5.0 out of 5 stars Bargain Price, Fast Read Worthy of Re-Reading, a Real Delight, June 1, 2013

I was given this book free in part because I have reviewed a number of books on science versus religion/faith, and I was very surprised to find it a very fast read (worthy of being reread), with a very good style of presentation, and a number of excellent artistic reproductions to make points, as well as graphics. There is also an excellent short annotated bibliography at the end of the book that is alone worth the $5 price — this is a bargain financially and philosophically.

The author and the book focus on the explicatory gap between science and religion that the author settled on calling the “breath of life” or soul. While the soul remains an unverifiable hidden matter, I fully expect that one day there will be a deeper practical understanding of that which is now spiritual, intangible, and despite being invisible, never-the-less a very powerful force. The “breath of life” is that which *animates,” animation is life and interaction in an endless universe of both possibilities, and choices.

Creationism and Intelligent Design are both rejected in favor of the author's (and many others he cites) reconciliation of science and religion through soulcraft and the breath of life.

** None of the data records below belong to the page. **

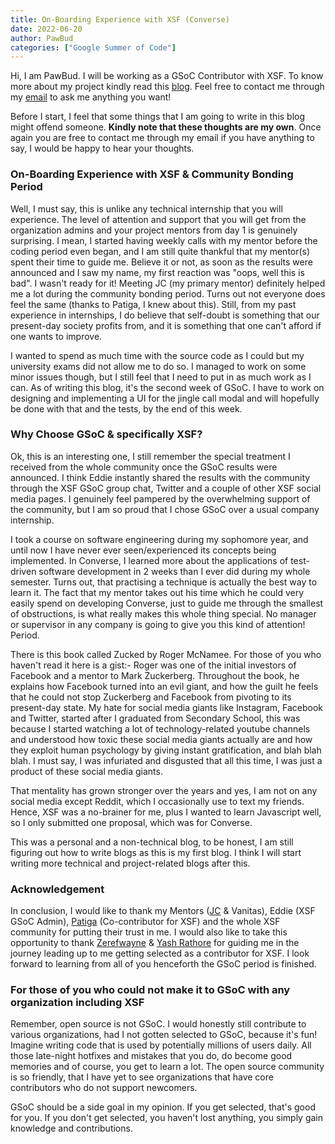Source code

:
 ```yaml
---
title: On-Boarding Experience with XSF (Converse)
date: 2022-06-20
author: PawBud
categories: ["Google Summer of Code"]
---
```


Hi, I am PawBud. I will be working as a GSoC Contributor with XSF. To know more about my project kindly read this [blog](https://xmpp.org/2022/05/xmpp-google-summer-of-code-2022-welcome-new-contributors/). Feel free to contact me through my [email](ferrypieme@gmail.com) to ask me anything you want!

Before I start, I feel that some things that I am going to write in this blog might offend someone. **Kindly note that these thoughts are my own**. Once again you are free to contact me through my email if you have anything to say, I would be happy to hear your thoughts.


### On-Boarding Experience with XSF & Community Bonding Period

Well, I must say, this is unlike any technical internship that you will experience. The level of attention and support that you will get from the organization admins and your project mentors from day 1 is genuinely surprising. I mean, I started having weekly calls with my mentor before the coding period even began, and
I am still quite thankful that my mentor(s) spent their time to guide me. Believe it or not, as soon as the results were announced and I saw my name, my first reaction was "oops, well this is bad". I wasn't ready for it! Meeting JC (my primary mentor) definitely helped me a lot during the community bonding period. 
Turns out not everyone does feel the same (thanks to Patiga, I knew about this). Still, from my past experience in internships, I do believe that self-doubt is something that our present-day society profits from, and it is something that one can't afford if one wants to improve.

I wanted to spend as much time with the source code as I could but my university exams did not allow me to do so. I managed to work on some minor issues though, but I still feel that I need to put in as much work as I can. As of writing this blog, it's the second week of GSoC. I have to work on designing and
implementing a UI for the jingle call modal and will hopefully be done with that and the tests, by the end of this week.


### Why Choose GSoC & specifically XSF?

Ok, this is an interesting one, I still remember the special treatment I received from the whole community once the GSoC results were announced. I think Eddie instantly shared the results with the community through the XSF GSoC group chat, Twitter and a couple of other XSF social media pages. I genuinely feel pampered
by the overwhelming support of the community, but I am so proud that I chose GSoC over a usual company internship.

I took a course on software engineering during my sophomore year, and until now I have never ever seen/experienced its concepts being implemented. In Converse, I learned more about the applications of test-driven software development in 2 weeks than I ever did during my whole semester. Turns out, that practising a technique 
is actually the best way to learn it. The fact that my mentor takes out his time which he could very easily spend on developing Converse, just to guide me through the smallest of obstructions, is what really makes this whole thing special. No manager or supervisor in any company is going to give you this kind of attention!
Period.

There is this book called Zucked by Roger McNamee. For those of you who haven't read it here is a gist:- Roger was one of the initial investors of Facebook and a mentor to Mark Zuckerberg. Throughout the book, he explains how Facebook turned into an evil giant, and how the guilt he feels that he could not stop Zuckerberg 
and Facebook from pivoting to its present-day state. My hate for social media giants like Instagram, Facebook and Twitter, started after I graduated from Secondary School, this was because I started watching a lot of technology-related youtube channels and understood how toxic these social media giants actually are and how 
they exploit human psychology by giving instant gratification, and blah blah blah. I must say, I was infuriated and disgusted that all this time, I was just a product of these social media giants.

That mentality has grown stronger over the years and yes, I am not on any social media except Reddit, which I occasionally use to text my friends. Hence, XSF was a no-brainer for me, plus I wanted to learn Javascript well, so I only submitted one proposal, which was for Converse.

This was a personal and a non-technical blog, to be honest, I am still figuring out how to write blogs as this is my first blog. I think I will start writing more technical and project-related blogs after this.

### Acknowledgement

In conclusion, I would like to thank my Mentors ([JC](https://github.com/jcbrand) & Vanitas),  Eddie (XSF GSoC Admin), [Patiga](https://github.com/Patiga) (Co-contributor for XSF) and the whole XSF community for putting their trust in me. I would also like to take this opportunity to thank [Zerefwayne](https://github.com/zerefwayne) 
& [Yash Rathore](https://github.com/YashRE42) for guiding me in the journey leading up to me getting selected as a contributor for XSF. I look forward to learning from all of you henceforth the GSoC period is finished.

### For those of you who could not make it to GSoC with any organization including XSF

Remember, open source is not GSoC. I would honestly still contribute to various organizations, had I not gotten selected to GSoC, because it's fun! Imagine writing code that is used by potentially millions of users daily. All those late-night hotfixes and mistakes that you do, do become good memories and of course, you get
to learn a lot. The open source community is so friendly, that I have yet to see organizations that have core contributors who do not support newcomers.

GSoC should be a side goal in my opinion. If you get selected, that's good for you. If you don't get selected, you haven't lost anything, you simply gain knowledge and contributions.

Although a short book (97 pages), it is very well presented and I found it absorbing from the moment I picked it up. While I went through it fast, constantly thinking of other books that related to this one (see list below), I also noted the value of this book as a “keeper,” one worthy of returning to from time to time to revisit the words of what I consider a healing offering.

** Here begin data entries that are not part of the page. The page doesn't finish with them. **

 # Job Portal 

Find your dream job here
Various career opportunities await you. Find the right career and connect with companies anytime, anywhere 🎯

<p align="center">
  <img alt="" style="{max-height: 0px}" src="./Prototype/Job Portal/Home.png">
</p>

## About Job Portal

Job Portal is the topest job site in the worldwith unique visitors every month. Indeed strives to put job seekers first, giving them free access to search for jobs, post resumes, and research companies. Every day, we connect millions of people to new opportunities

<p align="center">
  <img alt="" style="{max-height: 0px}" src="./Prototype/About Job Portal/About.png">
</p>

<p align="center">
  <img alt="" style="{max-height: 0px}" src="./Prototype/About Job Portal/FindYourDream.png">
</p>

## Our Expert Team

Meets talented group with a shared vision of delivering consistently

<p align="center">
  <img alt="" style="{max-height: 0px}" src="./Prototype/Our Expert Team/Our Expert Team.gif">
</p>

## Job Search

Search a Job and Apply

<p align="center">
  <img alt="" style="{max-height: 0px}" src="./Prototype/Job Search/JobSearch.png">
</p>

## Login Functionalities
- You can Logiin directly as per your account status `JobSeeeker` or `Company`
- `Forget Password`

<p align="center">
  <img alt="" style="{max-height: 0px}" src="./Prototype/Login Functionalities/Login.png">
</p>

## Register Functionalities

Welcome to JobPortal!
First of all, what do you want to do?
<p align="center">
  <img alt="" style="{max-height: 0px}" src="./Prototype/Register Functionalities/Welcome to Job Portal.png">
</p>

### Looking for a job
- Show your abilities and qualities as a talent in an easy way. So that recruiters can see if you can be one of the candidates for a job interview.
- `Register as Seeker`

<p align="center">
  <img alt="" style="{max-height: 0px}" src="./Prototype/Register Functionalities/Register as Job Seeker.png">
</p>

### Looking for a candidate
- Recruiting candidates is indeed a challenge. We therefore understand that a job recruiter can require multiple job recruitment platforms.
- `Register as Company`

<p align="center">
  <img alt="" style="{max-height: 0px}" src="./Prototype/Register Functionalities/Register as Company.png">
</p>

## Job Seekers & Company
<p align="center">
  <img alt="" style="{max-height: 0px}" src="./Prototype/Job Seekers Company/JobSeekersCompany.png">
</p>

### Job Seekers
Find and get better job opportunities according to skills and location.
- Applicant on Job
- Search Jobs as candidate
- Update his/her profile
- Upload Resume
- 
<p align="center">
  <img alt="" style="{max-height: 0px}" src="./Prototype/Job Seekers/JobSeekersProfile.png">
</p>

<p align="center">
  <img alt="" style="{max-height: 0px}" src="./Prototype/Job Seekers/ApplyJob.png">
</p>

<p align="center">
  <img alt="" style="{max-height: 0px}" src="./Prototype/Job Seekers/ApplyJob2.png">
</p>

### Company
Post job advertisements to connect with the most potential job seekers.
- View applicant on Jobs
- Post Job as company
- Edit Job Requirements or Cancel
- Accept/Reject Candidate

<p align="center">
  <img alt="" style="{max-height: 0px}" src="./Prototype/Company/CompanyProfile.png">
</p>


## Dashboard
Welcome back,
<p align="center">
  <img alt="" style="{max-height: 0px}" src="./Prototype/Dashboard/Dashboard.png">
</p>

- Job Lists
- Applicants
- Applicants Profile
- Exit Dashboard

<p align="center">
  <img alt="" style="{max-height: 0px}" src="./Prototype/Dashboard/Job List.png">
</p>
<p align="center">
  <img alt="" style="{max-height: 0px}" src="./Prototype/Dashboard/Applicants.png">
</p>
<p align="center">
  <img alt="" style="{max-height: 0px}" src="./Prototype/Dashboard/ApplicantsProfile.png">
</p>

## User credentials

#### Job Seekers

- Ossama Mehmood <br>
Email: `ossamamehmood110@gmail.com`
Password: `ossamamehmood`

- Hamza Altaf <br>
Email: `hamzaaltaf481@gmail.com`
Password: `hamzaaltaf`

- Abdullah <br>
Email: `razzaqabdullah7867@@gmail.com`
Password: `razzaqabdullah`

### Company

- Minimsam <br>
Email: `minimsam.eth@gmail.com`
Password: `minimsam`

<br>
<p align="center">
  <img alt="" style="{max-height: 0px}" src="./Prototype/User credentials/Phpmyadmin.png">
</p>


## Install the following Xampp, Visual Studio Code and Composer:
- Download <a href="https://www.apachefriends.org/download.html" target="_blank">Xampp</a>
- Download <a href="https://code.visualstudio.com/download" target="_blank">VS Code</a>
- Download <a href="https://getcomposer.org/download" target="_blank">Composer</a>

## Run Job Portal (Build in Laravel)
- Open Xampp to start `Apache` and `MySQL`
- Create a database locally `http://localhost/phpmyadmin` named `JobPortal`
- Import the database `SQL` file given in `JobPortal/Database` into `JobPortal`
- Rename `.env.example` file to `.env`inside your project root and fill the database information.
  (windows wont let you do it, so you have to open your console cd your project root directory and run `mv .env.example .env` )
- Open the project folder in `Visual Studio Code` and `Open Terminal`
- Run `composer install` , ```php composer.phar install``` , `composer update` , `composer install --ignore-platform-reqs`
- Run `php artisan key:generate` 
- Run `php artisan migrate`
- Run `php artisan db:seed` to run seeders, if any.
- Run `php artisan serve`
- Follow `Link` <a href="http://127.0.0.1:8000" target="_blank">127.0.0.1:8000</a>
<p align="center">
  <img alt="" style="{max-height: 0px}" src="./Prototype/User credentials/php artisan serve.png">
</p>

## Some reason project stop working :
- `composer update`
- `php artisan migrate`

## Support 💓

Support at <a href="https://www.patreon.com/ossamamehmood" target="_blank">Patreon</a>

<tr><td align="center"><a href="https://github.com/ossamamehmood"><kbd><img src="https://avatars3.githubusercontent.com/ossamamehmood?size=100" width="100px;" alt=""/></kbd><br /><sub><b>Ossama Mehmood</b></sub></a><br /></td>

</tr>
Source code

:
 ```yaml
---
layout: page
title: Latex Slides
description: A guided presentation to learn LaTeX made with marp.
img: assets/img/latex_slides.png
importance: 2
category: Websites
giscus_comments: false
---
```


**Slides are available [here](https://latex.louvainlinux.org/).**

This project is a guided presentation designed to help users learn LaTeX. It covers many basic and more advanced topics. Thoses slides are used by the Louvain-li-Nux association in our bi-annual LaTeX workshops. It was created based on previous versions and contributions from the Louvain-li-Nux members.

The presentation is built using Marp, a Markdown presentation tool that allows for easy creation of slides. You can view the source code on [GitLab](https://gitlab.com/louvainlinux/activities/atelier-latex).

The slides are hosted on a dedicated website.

While the author concludes that “creative reason” is where science and religion meet, I prefer “compassionate reason” in part because I have agonized for the past two decades on all the evil wrought by unilateral militarism, virtual colonialism, and predatory capitalism. We have been our own worst enemies precisely because we have abandoned faith and virtue while becoming mercenary in all things.

The author sees *all* life as part of the holy spirit, with humanity standing in for all life and not being exceptional in its own right. I agree, and recommend any interested reader consider not just extra-terrestial intelligence (see the recent testimony of the former defense minister of Canada), but also intra-terrestial — the life and communications of plants and animals.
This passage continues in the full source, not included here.